◆ Data provided ◆
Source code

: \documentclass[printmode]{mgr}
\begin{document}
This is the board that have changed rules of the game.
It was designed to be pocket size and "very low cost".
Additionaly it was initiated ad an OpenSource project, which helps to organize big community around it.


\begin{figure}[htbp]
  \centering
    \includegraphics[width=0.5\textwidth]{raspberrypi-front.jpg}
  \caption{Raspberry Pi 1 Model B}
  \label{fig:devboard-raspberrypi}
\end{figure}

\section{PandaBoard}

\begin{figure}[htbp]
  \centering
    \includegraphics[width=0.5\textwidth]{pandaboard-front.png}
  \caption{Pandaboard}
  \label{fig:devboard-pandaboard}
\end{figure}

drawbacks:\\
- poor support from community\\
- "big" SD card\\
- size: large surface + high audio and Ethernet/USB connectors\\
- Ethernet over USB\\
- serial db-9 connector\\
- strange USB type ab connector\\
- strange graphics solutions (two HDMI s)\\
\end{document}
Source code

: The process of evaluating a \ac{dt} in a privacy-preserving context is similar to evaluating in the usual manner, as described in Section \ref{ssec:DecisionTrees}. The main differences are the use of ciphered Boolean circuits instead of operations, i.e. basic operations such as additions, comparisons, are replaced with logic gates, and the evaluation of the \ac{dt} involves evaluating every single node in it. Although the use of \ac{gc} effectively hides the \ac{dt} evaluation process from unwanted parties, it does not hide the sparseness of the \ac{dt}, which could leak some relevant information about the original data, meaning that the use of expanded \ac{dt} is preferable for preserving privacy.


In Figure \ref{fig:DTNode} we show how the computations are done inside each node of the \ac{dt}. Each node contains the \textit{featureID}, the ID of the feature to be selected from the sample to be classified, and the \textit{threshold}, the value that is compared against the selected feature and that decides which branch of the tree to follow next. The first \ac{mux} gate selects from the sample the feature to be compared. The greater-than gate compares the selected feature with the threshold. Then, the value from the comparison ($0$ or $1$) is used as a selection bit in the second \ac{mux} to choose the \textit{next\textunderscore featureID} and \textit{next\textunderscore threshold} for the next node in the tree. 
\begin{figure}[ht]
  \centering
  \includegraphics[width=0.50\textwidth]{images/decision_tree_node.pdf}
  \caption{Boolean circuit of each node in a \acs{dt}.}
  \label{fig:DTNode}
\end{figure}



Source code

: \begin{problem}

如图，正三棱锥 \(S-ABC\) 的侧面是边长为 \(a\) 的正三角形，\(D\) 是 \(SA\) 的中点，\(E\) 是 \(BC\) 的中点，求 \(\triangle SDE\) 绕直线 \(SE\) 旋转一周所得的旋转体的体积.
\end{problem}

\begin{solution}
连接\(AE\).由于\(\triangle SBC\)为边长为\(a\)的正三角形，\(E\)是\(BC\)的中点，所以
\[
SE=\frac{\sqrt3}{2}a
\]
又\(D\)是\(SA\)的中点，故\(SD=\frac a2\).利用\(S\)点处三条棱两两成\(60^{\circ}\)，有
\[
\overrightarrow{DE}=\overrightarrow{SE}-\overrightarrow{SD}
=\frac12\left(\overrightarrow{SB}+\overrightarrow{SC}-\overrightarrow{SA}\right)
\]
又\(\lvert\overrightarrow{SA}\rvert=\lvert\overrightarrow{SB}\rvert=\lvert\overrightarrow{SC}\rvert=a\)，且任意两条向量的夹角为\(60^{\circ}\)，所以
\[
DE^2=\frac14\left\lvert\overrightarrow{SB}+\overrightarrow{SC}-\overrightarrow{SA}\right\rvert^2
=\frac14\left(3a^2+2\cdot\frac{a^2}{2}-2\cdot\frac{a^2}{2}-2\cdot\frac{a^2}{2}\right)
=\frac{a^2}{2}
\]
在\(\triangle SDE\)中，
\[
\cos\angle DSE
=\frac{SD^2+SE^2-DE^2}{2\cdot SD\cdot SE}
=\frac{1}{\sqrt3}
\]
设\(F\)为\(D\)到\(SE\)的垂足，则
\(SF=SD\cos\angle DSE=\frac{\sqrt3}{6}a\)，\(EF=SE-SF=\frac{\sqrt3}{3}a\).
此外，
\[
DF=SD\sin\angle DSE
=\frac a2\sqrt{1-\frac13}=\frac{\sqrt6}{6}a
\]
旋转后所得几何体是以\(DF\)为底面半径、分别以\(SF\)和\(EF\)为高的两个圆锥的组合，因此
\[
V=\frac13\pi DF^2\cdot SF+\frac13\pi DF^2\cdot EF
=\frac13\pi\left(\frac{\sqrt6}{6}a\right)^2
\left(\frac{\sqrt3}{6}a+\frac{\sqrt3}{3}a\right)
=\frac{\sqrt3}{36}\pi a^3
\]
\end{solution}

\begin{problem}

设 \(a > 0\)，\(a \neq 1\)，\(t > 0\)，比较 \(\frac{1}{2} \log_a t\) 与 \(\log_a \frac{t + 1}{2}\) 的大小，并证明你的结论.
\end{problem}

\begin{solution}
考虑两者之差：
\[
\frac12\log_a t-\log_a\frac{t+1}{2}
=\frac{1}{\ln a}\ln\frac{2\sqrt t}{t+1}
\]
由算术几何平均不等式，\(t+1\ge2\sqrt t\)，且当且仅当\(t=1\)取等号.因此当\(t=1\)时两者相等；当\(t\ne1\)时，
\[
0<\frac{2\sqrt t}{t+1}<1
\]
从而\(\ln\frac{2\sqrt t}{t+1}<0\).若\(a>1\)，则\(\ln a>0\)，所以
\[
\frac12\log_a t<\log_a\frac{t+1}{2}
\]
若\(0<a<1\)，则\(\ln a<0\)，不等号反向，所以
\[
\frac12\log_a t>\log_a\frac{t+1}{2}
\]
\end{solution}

◆ Task description ◆
Search the listing above for the string "strange". Copy every line that contains it.

◆ Answer to the exercise ◆
- strange USB type ab connector\\
- strange graphics solutions (two HDMI s)\\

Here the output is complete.